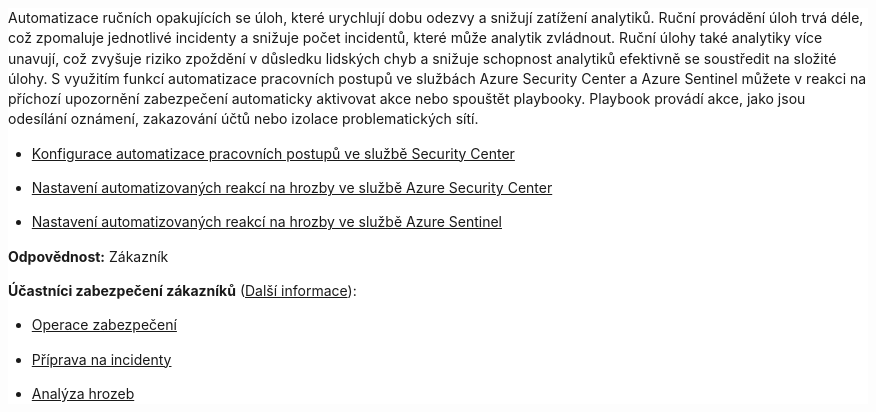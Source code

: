 Automatizace ručních opakujících se úloh, které urychlují dobu odezvy a snižují zatížení analytiků. Ruční provádění úloh trvá déle, což zpomaluje jednotlivé incidenty a snižuje počet incidentů, které může analytik zvládnout. Ruční úlohy také analytiky více unavují, což zvyšuje riziko zpoždění v důsledku lidských chyb a snižuje schopnost analytiků efektivně se soustředit na složité úlohy. S využitím funkcí automatizace pracovních postupů ve službách Azure Security Center a Azure Sentinel můžete v reakci na příchozí upozornění zabezpečení automaticky aktivovat akce nebo spouštět playbooky. Playbook provádí akce, jako jsou odesílání oznámení, zakazování účtů nebo izolace problematických sítí. 

- [Konfigurace automatizace pracovních postupů ve službě Security Center](../../security-center/workflow-automation.md)

- [Nastavení automatizovaných reakcí na hrozby ve službě Azure Security Center](../../security-center/tutorial-security-incident.md#triage-security-alerts)

- [Nastavení automatizovaných reakcí na hrozby ve službě Azure Sentinel](../../sentinel/tutorial-respond-threats-playbook.md)

**Odpovědnost:** Zákazník

**Účastníci zabezpečení zákazníků** ([Další informace](/azure/cloud-adoption-framework/organize/cloud-security#security-functions)):

- [Operace zabezpečení](/azure/cloud-adoption-framework/organize/cloud-security-operations-center)

- [Příprava na incidenty](/azure/cloud-adoption-framework/organize/cloud-security-incident-preparation)

- [Analýza hrozeb](/azure/cloud-adoption-framework/organize/cloud-security-threat-intelligence)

····················

• Assigned task:
Leaving the pictures out, reproduce the entries above exactly.

• Exercise answer:
Source code

: Automatizace ručních opakujících se úloh, které urychlují dobu odezvy a snižují zatížení analytiků. Ruční provádění úloh trvá déle, což zpomaluje jednotlivé incidenty a snižuje počet incidentů, které může analytik zvládnout. Ruční úlohy také analytiky více unavují, což zvyšuje riziko zpoždění v důsledku lidských chyb a snižuje schopnost analytiků efektivně se soustředit na složité úlohy. S využitím funkcí automatizace pracovních postupů ve službách Azure Security Center a Azure Sentinel můžete v reakci na příchozí upozornění zabezpečení automaticky aktivovat akce nebo spouštět playbooky. Playbook provádí akce, jako jsou odesílání oznámení, zakazování účtů nebo izolace problematických sítí. 

- [Konfigurace automatizace pracovních postupů ve službě Security Center](../../security-center/workflow-automation.md)

- [Nastavení automatizovaných reakcí na hrozby ve službě Azure Security Center](../../security-center/tutorial-security-incident.md#triage-security-alerts)

- [Nastavení automatizovaných reakcí na hrozby ve službě Azure Sentinel](../../sentinel/tutorial-respond-threats-playbook.md)

**Odpovědnost:** Zákazník

**Účastníci zabezpečení zákazníků** ([Další informace](/azure/cloud-adoption-framework/organize/cloud-security#security-functions)):

- [Operace zabezpečení](/azure/cloud-adoption-framework/organize/cloud-security-operations-center)

- [Příprava na incidenty](/azure/cloud-adoption-framework/organize/cloud-security-incident-preparation)

- [Analýza hrozeb](/azure/cloud-adoption-framework/organize/cloud-security-threat-intelligence)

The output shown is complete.